Pão com conduto lá dentro

O Sol daquele dia era diferente. Único entre os já muitos sóis e noites vividos. Parecia que a bola vermelha e quente cairia sobre a terra para queimar tudo e acabar com todos. Mesmo assim, chovia a pingos preguiçosos que secavam em tempo apressado. A sede então, ah! Essa era tanta. Parecia que os caudais dos rios secariam. As pessoas, em todos os atalhos que levam às lavras, nas estradas que ligam terras distantes e cidades em que imperam a banga, o bem-vestir e o bem-falar, estavam todas ora com a garrafa de água na boca, ora com a boca no caudal do rio, sorvendo a mistura de hidrogénio e oxigénio (H2O).

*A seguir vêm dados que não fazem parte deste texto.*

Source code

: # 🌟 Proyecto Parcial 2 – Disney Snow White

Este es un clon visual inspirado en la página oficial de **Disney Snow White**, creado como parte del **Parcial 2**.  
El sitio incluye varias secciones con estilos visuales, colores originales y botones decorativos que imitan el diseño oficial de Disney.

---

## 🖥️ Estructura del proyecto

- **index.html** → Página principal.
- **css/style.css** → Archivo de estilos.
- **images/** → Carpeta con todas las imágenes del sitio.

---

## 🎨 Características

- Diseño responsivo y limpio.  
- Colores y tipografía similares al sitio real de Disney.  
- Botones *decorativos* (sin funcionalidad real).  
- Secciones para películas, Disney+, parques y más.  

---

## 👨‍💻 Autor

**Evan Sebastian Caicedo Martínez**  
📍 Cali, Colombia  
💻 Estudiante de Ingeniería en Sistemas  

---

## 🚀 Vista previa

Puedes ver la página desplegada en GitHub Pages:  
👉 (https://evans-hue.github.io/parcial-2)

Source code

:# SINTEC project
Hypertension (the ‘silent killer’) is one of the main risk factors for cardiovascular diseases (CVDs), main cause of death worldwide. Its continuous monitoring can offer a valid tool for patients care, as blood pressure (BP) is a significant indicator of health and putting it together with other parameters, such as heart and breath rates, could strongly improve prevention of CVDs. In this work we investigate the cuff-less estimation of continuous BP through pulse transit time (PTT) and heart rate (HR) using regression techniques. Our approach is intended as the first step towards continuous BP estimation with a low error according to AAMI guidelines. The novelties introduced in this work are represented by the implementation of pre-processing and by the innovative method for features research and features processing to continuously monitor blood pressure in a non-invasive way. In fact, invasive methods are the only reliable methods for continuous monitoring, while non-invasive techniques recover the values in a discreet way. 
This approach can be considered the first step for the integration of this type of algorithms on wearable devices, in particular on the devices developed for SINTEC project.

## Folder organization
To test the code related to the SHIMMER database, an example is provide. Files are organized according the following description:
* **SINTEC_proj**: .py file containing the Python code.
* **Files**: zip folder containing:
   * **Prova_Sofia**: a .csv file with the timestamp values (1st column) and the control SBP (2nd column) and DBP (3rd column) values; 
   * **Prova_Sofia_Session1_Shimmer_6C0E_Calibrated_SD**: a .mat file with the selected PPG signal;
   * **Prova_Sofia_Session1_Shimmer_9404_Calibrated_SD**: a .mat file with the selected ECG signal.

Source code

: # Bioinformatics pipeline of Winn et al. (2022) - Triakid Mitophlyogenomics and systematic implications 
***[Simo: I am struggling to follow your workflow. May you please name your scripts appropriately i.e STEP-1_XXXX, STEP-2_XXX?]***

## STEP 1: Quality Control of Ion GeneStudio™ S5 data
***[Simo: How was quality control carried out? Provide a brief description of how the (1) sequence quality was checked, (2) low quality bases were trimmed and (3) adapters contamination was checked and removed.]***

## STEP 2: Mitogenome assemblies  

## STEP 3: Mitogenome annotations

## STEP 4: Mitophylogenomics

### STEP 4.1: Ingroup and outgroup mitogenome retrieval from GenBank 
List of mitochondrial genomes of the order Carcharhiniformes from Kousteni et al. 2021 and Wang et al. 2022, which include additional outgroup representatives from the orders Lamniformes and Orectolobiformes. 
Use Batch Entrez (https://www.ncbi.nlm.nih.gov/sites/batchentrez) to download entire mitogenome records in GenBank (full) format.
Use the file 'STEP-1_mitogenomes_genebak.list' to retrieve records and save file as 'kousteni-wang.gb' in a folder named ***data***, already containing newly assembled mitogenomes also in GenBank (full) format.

Mas não era só sol, chuva miúda, sede e cansaço. Era também fome. Será que andar debaixo do sol também aumenta a fome?

As viagens ao volante, de véspera e do momento, tinham sido longas e extenuantes, embora tivessem sido mais sobre estradas do que em picadas; mais asfalto do que buracos; mais luz do que noite. Só que os quilómetros não eram poucos e as paragens, para pegar isso e deixar aquilo ou atender o estômago resmungão, tinham roubado bastante tempo.

Depois de CADÁ (é mesmo assim que que pronuncia), cidade que assiste impávida todo seu recheio de tempos áureos a cair (1,2,3… até nada mais haver), chegámos de volta à vila de Kibala, Kwanza-Sul, por onde havíamos passado na noite anterior.

O ingrato estômago teve de nos levar a uma roulotte, estrategicamente implantada na bifurcação entre dois caminhos que juntam aldeias periféricas do vilarejo. Próximo do que foi a moageira CAIMA. É também lugar de encontros e reencontros da moçada local e de galanteio.

Um jovem estava encostado à roulotte. Vi-o e não me contaram. A seu encontro, ia uma mana vestindo blusa verde floreada, panos à cintura e um lencito à cabeça.  Diziam, a contar pela denunciante pronúncia, ser duma terra do centro da noss'Angola.

O mano, calças jeans muito largas na parte superior, a fazer desaparecer o mataku e demais condimentos, e uns chinelos “avaziana”, isso mesmo, “avaziana”, era kibalense. Na cara dele, lia-se muita esperteza, mas na boca e na cabeça pouca inteligência.

Os dois pararam, antes da saudação, ao “se darem encontro” no atalho que liga as duas aldeias periféricas da “cidade” (como chamam ao vilarejo), próximo da roulotte.

- Caró, saudade que te estou a ouvir é mbastante, tipo água no rio Kakungulu. Desde anteontem sem te ver. Será que não gostaste do que “se” falámos?

- Yá, João. Também senti lá vontade. Falei mesmo vou “le” procurar para se descontar lá um kabukadu. Ó João, também trouxe fome, tó te falar! Me paga lá ainda um pão com conduto lá dentro, tipo aquele que provámos na casa do teu amigo Nito…

A conversa prosseguiu com pícaros de “sarcasmo” ao meu ouvido. Era só rir à toda a largura da boca. Juro mesmo, funji ou pirão com conduto já ouvi e já comi. Pão com conduto (hambúrguer) foi primeiríssima vez.